Joe Paterno’s Legacy, is a confused mess of
triumph, greatness, and disgust. Paterno was one of the best college football
coaches, if not the best football coach, period, of nearly all time. How do you
judge Paterno’s legacy? Should his statue be removed? Finally, does the
football program of Penn State deserve to be dismantled?
Joe Paterno was a great coach, and is an
intriguing story of a life. Joe Paterno, the leader of men, who apparently was
able to build fine football players, excelling students, and complete men. But,
when push came to shove, and the results of the so-called Freeh Report,
reported what to me seemed obvious, Joe Paterno, and other administrators,
covered up Jerry Sandusky’s heinous sins. The fact is, Paterno, broke a law. If
you know of Child Abuse you are legally obliged to report it to authorities, or
you can be charged and tried in the criminal court of law. So, did he (Paterno)
did all he possibly could to stop the malicious abuse of children? No. Plain
and Simple. It was Paterno and other administrators who thought they could deal
with the problem themselves and ultimately prevent a colleague from being
arrested.

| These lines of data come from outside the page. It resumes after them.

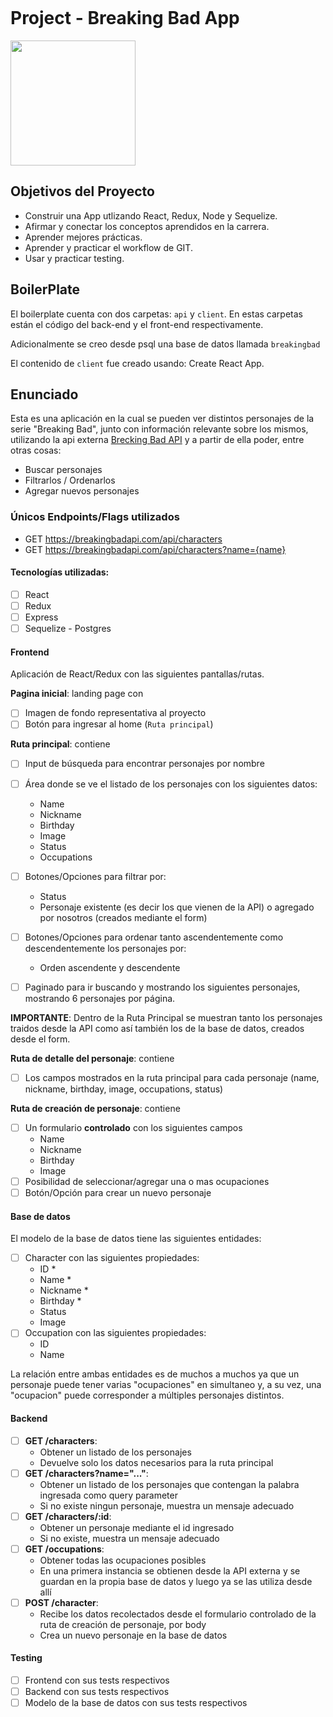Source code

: <p align='left'>
    <img src='' </img>
</p>

# Project - Breaking Bad App

<p align="left">
  <img height="200" src="" />
</p>

## Objetivos del Proyecto

- Construir una App utlizando React, Redux, Node y Sequelize.
- Afirmar y conectar los conceptos aprendidos en la carrera.
- Aprender mejores prácticas.
- Aprender y practicar el workflow de GIT.
- Usar y practicar testing.

## BoilerPlate

El boilerplate cuenta con dos carpetas: `api` y `client`. En estas carpetas están el código del back-end y el front-end respectivamente.

Adicionalmente se creo desde psql una base de datos llamada `breakingbad`

El contenido de `client` fue creado usando: Create React App.

## Enunciado

Esta es una aplicación en la cual se pueden ver distintos personajes de la serie "Breaking Bad", junto con información relevante sobre los mismos, utilizando la api externa [Brecking Bad API](https://breakingbadapi.com/api/characters) y a partir de ella poder, entre otras cosas:

  - Buscar personajes
  - Filtrarlos / Ordenarlos
  - Agregar nuevos personajes

### Únicos Endpoints/Flags utilizados

  - GET https://breakingbadapi.com/api/characters
  - GET https://breakingbadapi.com/api/characters?name={name}

#### Tecnologías utilizadas:
- [ ] React
- [ ] Redux
- [ ] Express
- [ ] Sequelize - Postgres

#### Frontend

Aplicación de React/Redux con las siguientes pantallas/rutas.

__Pagina inicial__: landing page con
- [ ] Imagen de fondo representativa al proyecto
- [ ] Botón para ingresar al home (`Ruta principal`)

__Ruta principal__: contiene
- [ ] Input de búsqueda para encontrar personajes por nombre
- [ ] Área donde se ve el listado de los personajes con los siguientes datos:
  - Name
  - Nickname
  - Birthday
  - Image
  - Status
  - Occupations
- [ ] Botones/Opciones para filtrar por:
    - Status 
    - Personaje existente (es decir los que vienen de la API) o agregado por nosotros (creados mediante el form)
- [ ] Botones/Opciones para ordenar tanto ascendentemente como descendentemente los personajes por:
    - Orden ascendente y descendente
    
- [ ] Paginado para ir buscando y mostrando los siguientes personajes, mostrando 6 personajes por página.

__IMPORTANTE__: Dentro de la Ruta Principal se muestran tanto los personajes traidos desde la API como así también los de la base de datos, creados desde el form.

__Ruta de detalle del personaje__: contiene
- [ ] Los campos mostrados en la ruta principal para cada personaje (name, nickname, birthday, image, occupations, status)

__Ruta de creación de personaje__: contiene
- [ ] Un formulario __controlado__ con los siguientes campos
  - Name
  - Nickname
  - Birthday
  - Image
- [ ] Posibilidad de seleccionar/agregar una o mas ocupaciones
- [ ] Botón/Opción para crear un nuevo personaje

#### Base de datos

El modelo de la base de datos tiene las siguientes entidades:

- [ ] Character con las siguientes propiedades:
  - ID *
  - Name *
  - Nickname *
  - Birthday *
  - Status
  - Image
- [ ] Occupation con las siguientes propiedades:
  - ID
  - Name

La relación entre ambas entidades es de muchos a muchos ya que un personaje puede tener varias "ocupaciones" en simultaneo y, a su vez, una "ocupacion" puede corresponder a múltiples personajes distintos. 

#### Backend

- [ ] __GET /characters__:
  - Obtener un listado de los personajes
  - Devuelve solo los datos necesarios para la ruta principal
- [ ] __GET /characters?name="..."__:
  - Obtener un listado de los personajes que contengan la palabra ingresada como query parameter
  - Si no existe ningun personaje, muestra un mensaje adecuado
- [ ] __GET /characters/:id__:
  - Obtener un personaje mediante el id ingresado
  - Si no existe, muestra un mensaje adecuado
- [ ] __GET /occupations__:
  - Obtener todas las ocupaciones posibles
  - En una primera instancia se obtienen desde la API externa y se guardan en la propia base de datos y luego ya se las utiliza desde allí
- [ ] __POST /character__:
  - Recibe los datos recolectados desde el formulario controlado de la ruta de creación de personaje, por body
  - Crea un nuevo personaje en la base de datos

#### Testing
- [ ] Frontend con sus tests respectivos
- [ ] Backend con sus tests respectivos
- [ ] Modelo de la base de datos con sus tests respectivos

In the end, Paterno might have done a lot of good things for Penn
State and college football, but after what he has done, I find it morally hard
to accept him as a great man, but I can buy him as a legendary football coach.

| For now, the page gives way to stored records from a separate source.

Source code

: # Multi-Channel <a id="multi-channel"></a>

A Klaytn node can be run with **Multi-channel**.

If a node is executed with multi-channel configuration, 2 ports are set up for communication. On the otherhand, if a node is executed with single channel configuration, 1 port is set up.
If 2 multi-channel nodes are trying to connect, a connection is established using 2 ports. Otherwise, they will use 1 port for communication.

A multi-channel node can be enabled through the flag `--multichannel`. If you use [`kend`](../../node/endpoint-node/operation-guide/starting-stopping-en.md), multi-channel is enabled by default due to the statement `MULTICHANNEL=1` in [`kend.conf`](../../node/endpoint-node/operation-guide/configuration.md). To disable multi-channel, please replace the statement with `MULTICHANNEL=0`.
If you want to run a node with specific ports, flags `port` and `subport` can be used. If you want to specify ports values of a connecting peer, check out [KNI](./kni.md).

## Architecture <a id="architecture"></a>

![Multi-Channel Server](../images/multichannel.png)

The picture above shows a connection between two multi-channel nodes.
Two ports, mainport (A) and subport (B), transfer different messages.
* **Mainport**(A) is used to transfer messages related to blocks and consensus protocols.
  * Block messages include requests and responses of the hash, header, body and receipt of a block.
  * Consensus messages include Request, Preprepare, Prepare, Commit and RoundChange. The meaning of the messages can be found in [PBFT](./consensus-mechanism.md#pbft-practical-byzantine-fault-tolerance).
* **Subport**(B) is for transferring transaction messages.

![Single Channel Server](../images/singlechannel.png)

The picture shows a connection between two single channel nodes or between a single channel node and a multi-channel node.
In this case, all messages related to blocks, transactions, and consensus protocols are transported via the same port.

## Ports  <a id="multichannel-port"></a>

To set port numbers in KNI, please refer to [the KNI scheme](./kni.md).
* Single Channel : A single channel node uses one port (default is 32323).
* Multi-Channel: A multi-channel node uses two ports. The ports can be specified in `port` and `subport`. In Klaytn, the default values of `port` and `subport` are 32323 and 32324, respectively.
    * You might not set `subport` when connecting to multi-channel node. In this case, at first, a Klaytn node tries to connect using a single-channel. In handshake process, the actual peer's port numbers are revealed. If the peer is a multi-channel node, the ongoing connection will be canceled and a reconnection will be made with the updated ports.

The status of the statue is a very
sensitive subject. I honestly do not believe that Paterno deserves to have such
a grand and embellishing statue outside of the stadium. At the same time, I do
not think that he deserves no credit to how much he has contributed to the on
the field success of the football program. Instead of a statue, I can see and
approve of a mural of Paterno, maybe of him being carried off the field by a
championship team, and a plaque on the mural reading “JOE PATERNO 1926-2012”. I
think that wouldn’t be so heroizing (New word!) but would still recognize him
for coaching such a good team.
The biggest issue of this everlasting
scandal, which seems to add a new chapter to the saga every month, is what will
happen to the football program itself. I have heard different reports about
different opinions and demands. I have heard/read about people calling for the
football program itself, to be eternally terminated. I am not sure about that,
but that is why you pay the people in the position to lead, the big bucks. You,
as a work place superior to someone like Joe Paterno or the head of the Penn
State Athletics Department, would hope that the people in charge would do the
right thing. Thus, when you are a leader, and you screw up, you make your
organization suffer as well. An argument countering argument to the permanent
death penalty of Penn State football is, “What about the players?”. The thing
is, if a football player is good enough to go to play, as a non-walk-on, for
somewhere with as much reputation as Penn State, he could probably play
anywhere else. But, as a program itself, I do not believe that the football
program being taken away, is the right choice. I think that Penn State should
ban themselves from playing in bowl
games.
There are also a lot of other interesting
opinions across the web. The most intriguing one is a Fox Sports rticle about
how things would have turned out differently if there was a female in charge of
some part of the athletics department.
Anyways, those are my opinions, and it was
announced yesterday that the statue would come down, and it has, and NCAA fined the football program $60 Million, and all their wins since 1998, and suspended the program from any bowl games for the next four years.